[What to work on]
In how many lines of the material below does the string "online" appear? Answer with a single number.

[Extracted records]
*****

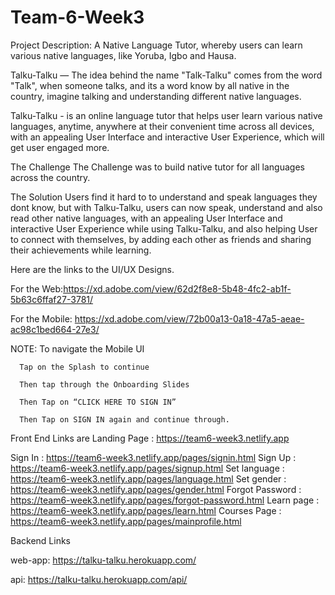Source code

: # Team-6-Week3


Project Description: A Native Language Tutor, whereby users can learn various native languages, like Yoruba, Igbo and Hausa.

Talku-Talku — The idea behind the name "Talk-Talku" comes from the word "Talk", when someone talks, and its a word know by all native in the country, imagine talking and understanding different native languages. 

Talku-Talku - is an online language tutor that helps user learn various native languages, anytime, anywhere at their convenient time across all devices, with an appealing User Interface and interactive User Experience, which will get user engaged more.

The Challenge
The Challenge was to build native tutor for all languages across the country.

The Solution
Users find it hard to to understand and speak languages they dont know, but with Talku-Talku, users can now speak, understand and also read other native languages, with an appealing User Interface and interactive User Experience while using Talku-Talku, and also helping User to connect with themselves, by adding each other as friends and sharing their achievements while learning.

Here are the links to the UI/UX Designs.

For the Web:https://xd.adobe.com/view/62d2f8e8-5b48-4fc2-ab1f-5b63c6ffaf27-3781/

For the Mobile: https://xd.adobe.com/view/72b00a13-0a18-47a5-aeae-ac98c1bed664-27e3/

NOTE: To navigate the Mobile UI

      Tap on the Splash to continue
  
      Then tap through the Onboarding Slides
  
      Then Tap on “CLICK HERE TO SIGN IN”
  
      Then Tap on SIGN IN again and continue through.

Front End Links are
Landing Page : https://team6-week3.netlify.app

Sign In : https://team6-week3.netlify.app/pages/signin.html
Sign Up : https://team6-week3.netlify.app/pages/signup.html
Set language : https://team6-week3.netlify.app/pages/language.html
Set gender : https://team6-week3.netlify.app/pages/gender.html
Forgot Password : https://team6-week3.netlify.app/pages/forgot-password.html
Learn page : https://team6-week3.netlify.app/pages/learn.html
Courses Page : https://team6-week3.netlify.app/pages/mainprofile.html

Backend Links

web-app: https://talku-talku.herokuapp.com/

api: https://talku-talku.herokuapp.com/api/
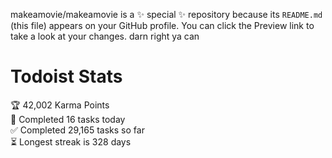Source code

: makeamovie/makeamovie is a ✨ special ✨ repository because its `README.md` (this file) appears on your GitHub profile.
You can click the Preview link to take a look at your changes. darn right ya can

# Todoist Stats

<!-- TODO-IST:START -->
🏆  42,002 Karma Points           
🌸  Completed 16 tasks today           
✅  Completed 29,165 tasks so far           
⏳  Longest streak is 328 days
<!-- TODO-IST:END -->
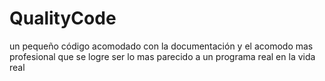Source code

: # QualityCode
un pequeño código acomodado con la documentación y el acomodo mas profesional que se logre ser lo mas parecido a un programa real en la vida real

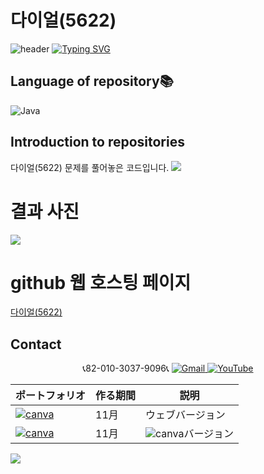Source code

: # 다이얼(5622)



![header](https://capsule-render.vercel.app/api?type=egg&color=gradient&height=300&section=header&text=welcome%2&fontSize=50&desc=백준%20다이얼(5622)%20문제)
[![Typing SVG](https://readme-typing-svg.demolab.com?font=Fira+Code&pause=1000&color=93BDF7&background=203AFF00&random=false&width=435&lines=My+name+is+kimganghyeon)](https://git.io/typing-svg)

## Language of repository📚
![Java](https://img.shields.io/badge/Java-007396?style=flat-square&logo=java&logoColor=white)

## Introduction to repositories 
 다이얼(5622) 문제를 풀어놓은 코드입니다. 
<a href="https://www.acmicpc.net/problem/5622">
  <img src="https://github.com/do04200611/Baekjoon/assets/74278578/e148301d-f43d-4d38-bd32-9e379c6a9f96"> 
</a>

# 결과 사진 <br>
<a href="https://github.com/do04200611/Baekjoon/blob/main/%EB%AC%B8%EC%9E%90%EC%97%B4/%EB%8B%A4%EC%9D%B4%EC%96%BC(5622)/Main.java">
  <img src ="https://github.com/do04200611/Baekjoon/assets/74278578/e0c6cabd-166f-41fb-8e73-84ad39abb5e8">
</a>

# github 웹 호스팅 페이지
<a href="https://do04200611.github.io/Baekjoon/%EB%AC%B8%EC%9E%90%EC%97%B4/%EB%8B%A4%EC%9D%B4%EC%96%BC(5622)/index.html">다이얼(5622)</a><br>


## Contact 

<p align="center">
  📞82-010-3037-9096📞
  <a href="mailto:a01030379096@gmail.com">
    <img src="https://img.shields.io/badge/-Gmail-red?style=for-the-badge&logo=Gmail" alt="Gmail">
  </a>
  <a href="https://www.youtube.com/channel/UC484ZJMavtoPOI4ey-HFdCA">
   <img src="https://img.shields.io/badge/-YouTube-red?style=for-the-badge&logo=youtube"  alt="YouTube">
 </a> <br>
 
  | ポートフォリオ           |  作る期間     |            説明  |
  |------------------------|---------------|----------------------------------------------|
  |<a href="https://kimganghyeon.my.canva.site/kimganghyeon"><img src="https://img.shields.io/badge/canva-purple?style=for-the-badge&logo=canva" alt="canva"></a>|11月|ウェブバージョン|
  |<a href="https://www.canva.com/design/DAFzY5opUiA/Ge33dSKE16cErBaDJDp-BA/edit"><img src="https://img.shields.io/badge/canva-purple?style=for-the-badge&logo=canva" alt="canva"></a>|11月|<img src="https://img.shields.io/badge/canva-purple?style=for-the-badge&logo=canva" alt="canva">バージョン|
</p>
<img src="https://capsule-render.vercel.app/api?type=egg&color=gradient&height=100&text=Thank%20you%20for%20watching.&section=footer" />




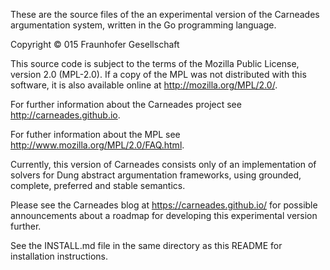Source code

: 
These are the source files of the an experimental version of the
Carneades argumentation system, written in the Go programming language.

Copyright © 015 Fraunhofer Gesellschaft 

This source code is subject to the terms of the Mozilla Public
License, version 2.0 (MPL-2.0). If a copy of the MPL was not
distributed with this software, it is also available online at
http://mozilla.org/MPL/2.0/.

For further information about the Carneades project see
http://carneades.github.io.

For futher information about the MPL see http://www.mozilla.org/MPL/2.0/FAQ.html.

Currently, this version of Carneades consists only of an
implementation of solvers for Dung abstract argumentation frameworks,
using grounded, complete, preferred and stable semantics.

Please see the Carneades blog at https://carneades.github.io/ for
possible announcements about a roadmap for developing this
experimental version further. 

See the INSTALL.md file in the same directory as this README for
installation instructions.

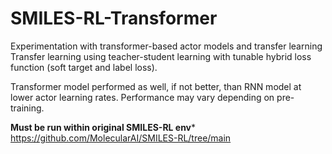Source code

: # SMILES-RL-Transformer
Experimentation with transformer-based actor models and transfer learning 
Transfer learning using teacher-student learning with tunable hybrid loss function (soft target and label loss). 

Transformer model performed as well, if not better, than RNN model at lower actor learning rates. Performance may vary depending on pre-training. 

**Must be run within original SMILES-RL env***
https://github.com/MolecularAI/SMILES-RL/tree/main
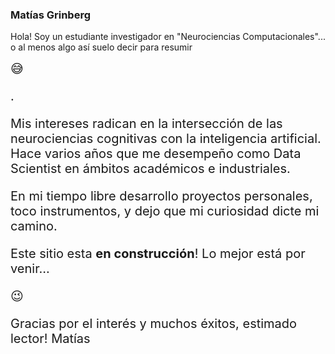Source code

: ### Matías Grinberg

Hola! Soy un estudiante investigador en "Neurociencias Computacionales"... o al menos algo así suelo decir para resumir <div style="font-size:20px">&#128517;</p>.

Mis intereses radican en la intersección de las neurociencias cognitivas con la inteligencia artificial. Hace varios años que me desempeño como Data Scientist en ámbitos académicos e industriales.

En mi tiempo libre desarrollo proyectos personales, toco instrumentos, y dejo que mi curiosidad dicte mi camino.

Este sitio esta **en construcción**! Lo mejor está por venir... <div style="font-size:20px">&#128521;</p>

Gracias por el interés y muchos éxitos, estimado lector!
Matías
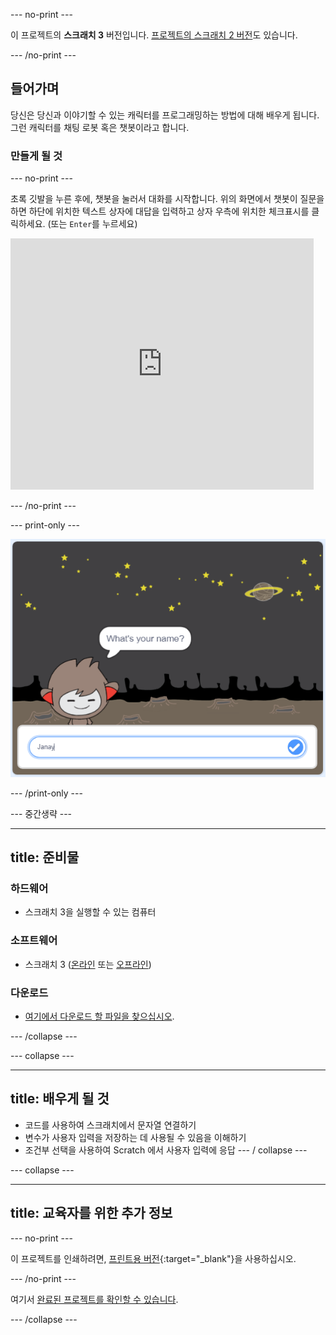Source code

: \--- no-print \---

이 프로젝트의 **스크래치 3** 버전입니다. [프로젝트의 스크래치 2 버전](https://projects.raspberrypi.org/en/projects/chatbot-scratch2)도 있습니다.

\--- /no-print \---

## 들어가며

당신은 당신과 이야기할 수 있는 캐릭터를 프로그래밍하는 방법에 대해 배우게 됩니다. 그런 캐릭터를 채팅 로봇 혹은 챗봇이라고 합니다.

### 만들게 될 것

\--- no-print \---

초록 깃발을 누른 후에, 챗봇을 눌러서 대화를 시작합니다. 위의 화면에서 챗봇이 질문을 하면 하단에 위치한 텍스트 상자에 대답을 입력하고 상자 우측에 위치한 체크표시를 클릭하세요. (또는 `Enter`를 누르세요)

<div class="scratch-preview">
  <iframe allowtransparency="true" width="485" height="402" src="https://scratch.mit.edu/projects/embed/248864190/?autostart=false" 
  frameborder="0" scrolling="no"></iframe>
</div>

\--- /no-print \---

\--- print-only \---

![완료 된 프로젝트](images/chatbot-preview.png)

\--- /print-only \---

\--- 중간생략 \---

* * *

## title: 준비물

### 하드웨어

- 스크래치 3을 실행할 수 있는 컴퓨터

### 소프트웨어

- 스크래치 3 ([온라인](https://rpf.io/scratchon) 또는 [오프라인](https://rpf.io/scratchoff))

### 다운로드

- [ 여기에서 다운로드 할 파일을 찾으십시오](http://rpf.io/p/en/chatbot-go).

\--- /collapse \---

\--- collapse \---

* * *

## title: 배우게 될 것

- 코드를 사용하여 스크래치에서 문자열 연결하기
- 변수가 사용자 입력을 저장하는 데 사용될 수 있음을 이해하기
- 조건부 선택을 사용하여 Scratch 에서 사용자 입력에 응답 \--- / collapse \---

\--- collapse \---

* * *

## title: 교육자를 위한 추가 정보

\--- no-print \---

이 프로젝트를 인쇄하려면, [프린트용 버전](https://projects.raspberrypi.org/en/projects/chatbot/print){:target="_blank"}을 사용하십시오.

\--- /no-print \---

여기서 [완료된 프로젝트를 확인할 수 있습니다](http://rpf.io/p/en/chatbot-get).

\--- /collapse \---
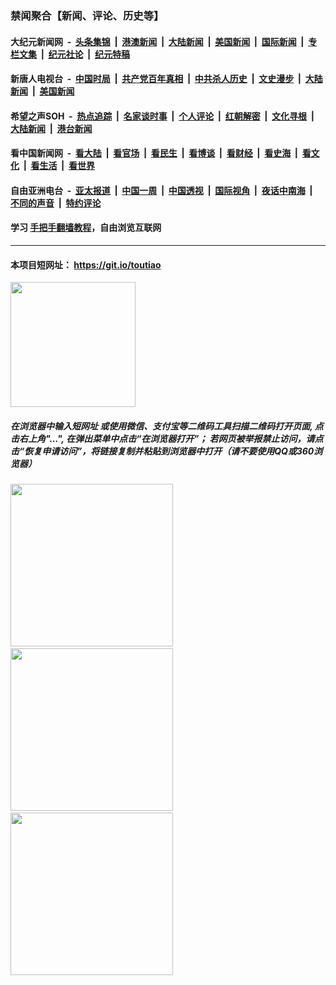 ### 禁闻聚合【新闻、评论、历史等】

#### 大纪元新闻网 &nbsp;-&nbsp; [头条集锦](indexes/E头条集锦.md?t=02040511) &nbsp;|&nbsp; [港澳新闻](indexes/E港澳新闻.md?t=02040511)  &nbsp;|&nbsp; [大陆新闻](indexes/E大陆新闻.md?t=02040511) &nbsp;|&nbsp; [美国新闻](indexes/E美国新闻.md?t=02040511) &nbsp;|&nbsp; [国际新闻](indexes/E国际新闻.md?t=02040511) &nbsp;|&nbsp; [专栏文集](indexes/E专栏文集.md?t=02040511) &nbsp;|&nbsp; [纪元社论](indexes/E纪元社论.md?t=02040511) &nbsp;|&nbsp; [纪元特稿](indexes/E纪元特稿.md?t=02040511) 

#### 新唐人电视台 &nbsp;-&nbsp; [中国时局](indexes/N中国时局.md?t=02040511) &nbsp;|&nbsp; [共产党百年真相](indexes/N共产党百年真相.md?t=02040511) &nbsp;|&nbsp; [中共杀人历史](indexes/N中共杀人历史.md?t=02040511) &nbsp;|&nbsp; [文史漫步](indexes/N文史漫步.md?t=02040511) &nbsp;|&nbsp; [大陆新闻](indexes/N大陆新闻.md?t=02040511) &nbsp;|&nbsp; [美国新闻](indexes/N美国新闻.md?t=02040511)

#### 希望之声SOH &nbsp;-&nbsp; [热点追踪](indexes/H热点追踪.md?t=02040511) &nbsp;|&nbsp; [名家谈时事](indexes/H名家谈时事.md?t=02040511) &nbsp;|&nbsp; [个人评论](indexes/H个人评论.md?t=02040511)  &nbsp;|&nbsp; [红朝解密](indexes/H红朝解密.md?t=02040511) &nbsp;|&nbsp; [文化寻根](indexes/H文化寻根.md?t=02040511) &nbsp;|&nbsp; [大陆新闻](indexes/H大陆新闻.md?t=02040511) &nbsp;|&nbsp; [港台新闻](indexes/H港台新闻.md?t=02040511)

#### 看中国新闻网 &nbsp;-&nbsp; [看大陆](indexes/S看大陆.md?t=02040511) &nbsp;|&nbsp; [看官场](indexes/S看官场.md?t=02040511) &nbsp;|&nbsp; [看民生](indexes/S看民生.md?t=02040511)  &nbsp;|&nbsp; [看博谈](indexes/S看博谈.md?t=02040511) &nbsp;|&nbsp; [看财经](indexes/S看财经.md?t=02040511) &nbsp;|&nbsp; [看史海](indexes/S看史海.md?t=02040511) &nbsp;|&nbsp; [看文化](indexes/S看文化.md?t=02040511) &nbsp;|&nbsp; [看生活](indexes/S看生活.md?t=02040511) &nbsp;|&nbsp; [看世界](indexes/S看世界.md?t=02040511)

#### 自由亚洲电台 &nbsp;-&nbsp; [亚太报道](indexes/R亚太报道.md?t=02040511) &nbsp;|&nbsp; [中国一周](indexes/R中国一周.md?t=02040511) &nbsp;|&nbsp; [中国透视](indexes/R中国透视.md?t=02040511)  &nbsp;|&nbsp; [国际视角](indexes/R国际视角.md?t=02040511) &nbsp;|&nbsp; [夜话中南海](indexes/R夜话中南海.md?t=02040511) &nbsp;|&nbsp; [不同的声音](indexes/R不同的声音.md?t=02040511) &nbsp;|&nbsp; [特约评论](indexes/R特约评论.md?t=02040511)

#### 学习 [手把手翻墙教程](https://github.com/gfw-breaker/guides/wiki)，自由浏览互联网

----

#### 本项目短网址： https://git.io/toutiao
<img src="https://raw.githubusercontent.com/gfw-breaker/banned-news/master/scripts/img/qr.png" width="200px"/>  

##### 在浏览器中输入短网址 或使用微信、支付宝等二维码工具扫描二维码打开页面, 点击右上角"...", 在弹出菜单中点击“在浏览器打开”； 若网页被举报禁止访问，请点击“恢复申请访问”，将链接复制并粘贴到浏览器中打开（请不要使用QQ或360浏览器）

<img src="https://raw.githubusercontent.com/gfw-breaker/banned-news/master/scripts/img/1.png" width="260px"/> &nbsp; <img src="https://raw.githubusercontent.com/gfw-breaker/banned-news/master/scripts/img/2.png" width="260px"/> &nbsp; <img src="https://raw.githubusercontent.com/gfw-breaker/banned-news/master/scripts/img/3.png" width="260px"/>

*****

[Written answer]
2